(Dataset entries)
---+---
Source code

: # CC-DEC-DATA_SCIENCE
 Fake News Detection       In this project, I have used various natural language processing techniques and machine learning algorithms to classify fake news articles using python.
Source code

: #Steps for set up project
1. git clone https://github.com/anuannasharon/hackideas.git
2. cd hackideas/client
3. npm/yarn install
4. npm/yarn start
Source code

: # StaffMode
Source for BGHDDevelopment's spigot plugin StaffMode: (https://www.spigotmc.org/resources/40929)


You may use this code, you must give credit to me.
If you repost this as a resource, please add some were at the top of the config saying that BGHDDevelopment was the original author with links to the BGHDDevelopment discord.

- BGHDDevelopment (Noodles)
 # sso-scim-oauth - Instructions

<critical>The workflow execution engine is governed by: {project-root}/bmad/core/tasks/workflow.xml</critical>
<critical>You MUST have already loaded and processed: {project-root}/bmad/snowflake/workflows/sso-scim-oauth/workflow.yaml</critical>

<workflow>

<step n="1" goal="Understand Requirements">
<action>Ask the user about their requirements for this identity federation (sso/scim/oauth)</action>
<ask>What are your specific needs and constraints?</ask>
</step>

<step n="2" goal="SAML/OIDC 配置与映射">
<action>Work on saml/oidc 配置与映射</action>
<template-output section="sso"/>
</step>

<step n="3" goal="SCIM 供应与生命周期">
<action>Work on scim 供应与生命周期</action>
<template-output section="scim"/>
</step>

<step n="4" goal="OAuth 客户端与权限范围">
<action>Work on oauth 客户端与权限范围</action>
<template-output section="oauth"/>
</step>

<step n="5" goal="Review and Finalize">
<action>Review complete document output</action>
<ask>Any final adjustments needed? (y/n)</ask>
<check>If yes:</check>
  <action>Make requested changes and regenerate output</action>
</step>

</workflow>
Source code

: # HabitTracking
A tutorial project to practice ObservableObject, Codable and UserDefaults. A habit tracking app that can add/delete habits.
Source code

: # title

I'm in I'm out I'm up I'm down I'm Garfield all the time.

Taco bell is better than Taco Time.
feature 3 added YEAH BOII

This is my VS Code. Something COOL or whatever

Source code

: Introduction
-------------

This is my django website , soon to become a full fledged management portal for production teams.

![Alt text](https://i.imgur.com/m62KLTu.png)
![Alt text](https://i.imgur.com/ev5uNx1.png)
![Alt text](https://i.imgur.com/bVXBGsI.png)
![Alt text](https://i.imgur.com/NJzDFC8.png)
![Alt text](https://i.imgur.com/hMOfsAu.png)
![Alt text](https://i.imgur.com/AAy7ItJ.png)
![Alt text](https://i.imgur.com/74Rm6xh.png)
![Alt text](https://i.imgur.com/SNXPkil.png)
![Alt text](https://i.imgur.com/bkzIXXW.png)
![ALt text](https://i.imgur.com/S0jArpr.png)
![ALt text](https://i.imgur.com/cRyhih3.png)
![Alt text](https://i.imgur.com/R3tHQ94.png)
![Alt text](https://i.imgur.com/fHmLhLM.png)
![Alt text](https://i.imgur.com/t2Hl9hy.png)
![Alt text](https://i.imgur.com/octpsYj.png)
---+---
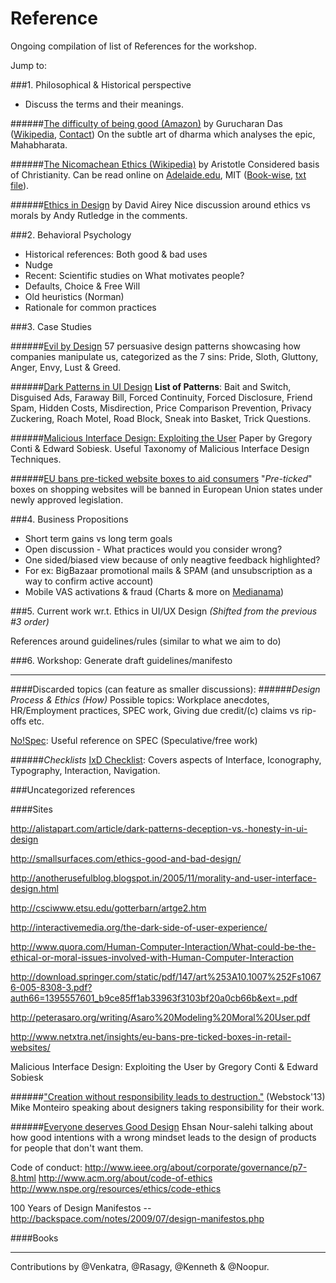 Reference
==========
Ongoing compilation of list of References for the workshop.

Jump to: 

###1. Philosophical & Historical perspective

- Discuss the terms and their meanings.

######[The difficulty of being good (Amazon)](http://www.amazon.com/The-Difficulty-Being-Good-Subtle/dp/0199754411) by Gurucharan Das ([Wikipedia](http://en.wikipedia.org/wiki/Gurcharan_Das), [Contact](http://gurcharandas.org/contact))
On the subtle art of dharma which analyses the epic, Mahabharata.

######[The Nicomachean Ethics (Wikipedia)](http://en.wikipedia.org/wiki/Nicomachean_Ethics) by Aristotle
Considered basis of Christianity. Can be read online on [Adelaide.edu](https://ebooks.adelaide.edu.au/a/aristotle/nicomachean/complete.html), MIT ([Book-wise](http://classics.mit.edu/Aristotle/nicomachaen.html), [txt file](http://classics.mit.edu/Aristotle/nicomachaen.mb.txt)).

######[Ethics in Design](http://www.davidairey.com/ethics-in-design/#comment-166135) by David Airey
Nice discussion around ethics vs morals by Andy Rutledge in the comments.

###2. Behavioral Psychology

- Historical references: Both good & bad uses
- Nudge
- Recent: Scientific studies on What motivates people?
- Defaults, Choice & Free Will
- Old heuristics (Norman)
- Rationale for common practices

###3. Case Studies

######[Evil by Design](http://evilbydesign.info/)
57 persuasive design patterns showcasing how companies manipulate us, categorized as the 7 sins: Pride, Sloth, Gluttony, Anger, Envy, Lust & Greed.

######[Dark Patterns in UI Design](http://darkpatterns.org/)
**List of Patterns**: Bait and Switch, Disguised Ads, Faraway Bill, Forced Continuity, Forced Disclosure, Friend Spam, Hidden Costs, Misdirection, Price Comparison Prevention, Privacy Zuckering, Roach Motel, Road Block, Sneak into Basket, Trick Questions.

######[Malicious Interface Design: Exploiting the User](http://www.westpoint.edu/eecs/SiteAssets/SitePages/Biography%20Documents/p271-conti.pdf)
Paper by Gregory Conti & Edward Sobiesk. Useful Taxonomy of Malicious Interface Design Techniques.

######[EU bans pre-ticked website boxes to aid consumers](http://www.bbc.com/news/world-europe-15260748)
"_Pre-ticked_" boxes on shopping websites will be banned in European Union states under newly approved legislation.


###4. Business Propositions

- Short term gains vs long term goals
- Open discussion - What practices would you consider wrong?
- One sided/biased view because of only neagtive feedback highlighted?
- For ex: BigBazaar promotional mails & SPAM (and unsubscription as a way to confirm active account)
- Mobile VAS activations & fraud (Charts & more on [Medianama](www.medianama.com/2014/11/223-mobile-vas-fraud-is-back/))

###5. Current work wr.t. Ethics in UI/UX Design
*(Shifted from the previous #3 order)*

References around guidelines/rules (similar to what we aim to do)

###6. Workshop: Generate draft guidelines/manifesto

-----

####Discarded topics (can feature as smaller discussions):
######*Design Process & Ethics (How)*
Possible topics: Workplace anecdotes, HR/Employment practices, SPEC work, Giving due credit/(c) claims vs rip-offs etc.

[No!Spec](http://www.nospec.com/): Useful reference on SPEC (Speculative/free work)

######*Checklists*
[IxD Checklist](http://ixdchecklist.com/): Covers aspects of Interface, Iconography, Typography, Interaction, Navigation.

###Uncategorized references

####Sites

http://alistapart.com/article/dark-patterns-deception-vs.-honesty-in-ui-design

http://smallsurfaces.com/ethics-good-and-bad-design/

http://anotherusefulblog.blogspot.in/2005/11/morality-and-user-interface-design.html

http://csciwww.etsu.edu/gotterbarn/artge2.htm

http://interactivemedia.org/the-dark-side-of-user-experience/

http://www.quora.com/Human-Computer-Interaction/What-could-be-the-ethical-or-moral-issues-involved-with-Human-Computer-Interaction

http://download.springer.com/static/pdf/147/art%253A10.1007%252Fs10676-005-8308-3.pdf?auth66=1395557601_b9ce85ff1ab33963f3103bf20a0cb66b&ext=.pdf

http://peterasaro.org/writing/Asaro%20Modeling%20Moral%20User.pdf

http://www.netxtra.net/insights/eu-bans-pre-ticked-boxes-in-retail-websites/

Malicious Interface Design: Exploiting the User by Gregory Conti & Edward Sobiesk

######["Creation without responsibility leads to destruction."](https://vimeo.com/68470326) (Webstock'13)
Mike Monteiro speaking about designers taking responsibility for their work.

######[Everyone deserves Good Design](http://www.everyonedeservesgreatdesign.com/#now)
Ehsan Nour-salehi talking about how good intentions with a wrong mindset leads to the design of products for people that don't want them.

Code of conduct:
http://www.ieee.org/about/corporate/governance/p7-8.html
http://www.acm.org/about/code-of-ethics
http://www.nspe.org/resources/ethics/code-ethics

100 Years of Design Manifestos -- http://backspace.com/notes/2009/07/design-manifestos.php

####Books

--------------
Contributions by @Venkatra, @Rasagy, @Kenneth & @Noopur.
---+---
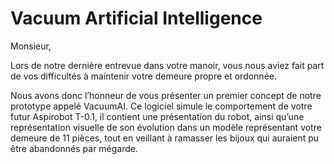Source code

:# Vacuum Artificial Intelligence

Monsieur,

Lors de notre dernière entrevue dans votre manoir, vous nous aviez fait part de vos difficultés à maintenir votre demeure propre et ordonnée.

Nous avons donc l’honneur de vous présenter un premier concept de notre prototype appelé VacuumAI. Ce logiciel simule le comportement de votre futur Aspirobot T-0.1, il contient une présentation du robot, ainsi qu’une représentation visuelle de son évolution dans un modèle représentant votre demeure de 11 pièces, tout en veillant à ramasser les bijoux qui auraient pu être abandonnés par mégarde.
---+---
▶ _TASK DIRECTIONS_
Report each line in the entries where the string "notre" occurs.

▶ _SOLUTION TO THE PROBLEM_
Lors de notre dernière entrevue dans votre manoir, vous nous aviez fait part de vos difficultés à maintenir votre demeure propre et ordonnée.
Nous avons donc l’honneur de vous présenter un premier concept de notre prototype appelé VacuumAI. Ce logiciel simule le comportement de votre futur Aspirobot T-0.1, il contient une présentation du robot, ainsi qu’une représentation visuelle de son évolution dans un modèle représentant votre demeure de 11 pièces, tout en veillant à ramasser les bijoux qui auraient pu être abandonnés par mégarde.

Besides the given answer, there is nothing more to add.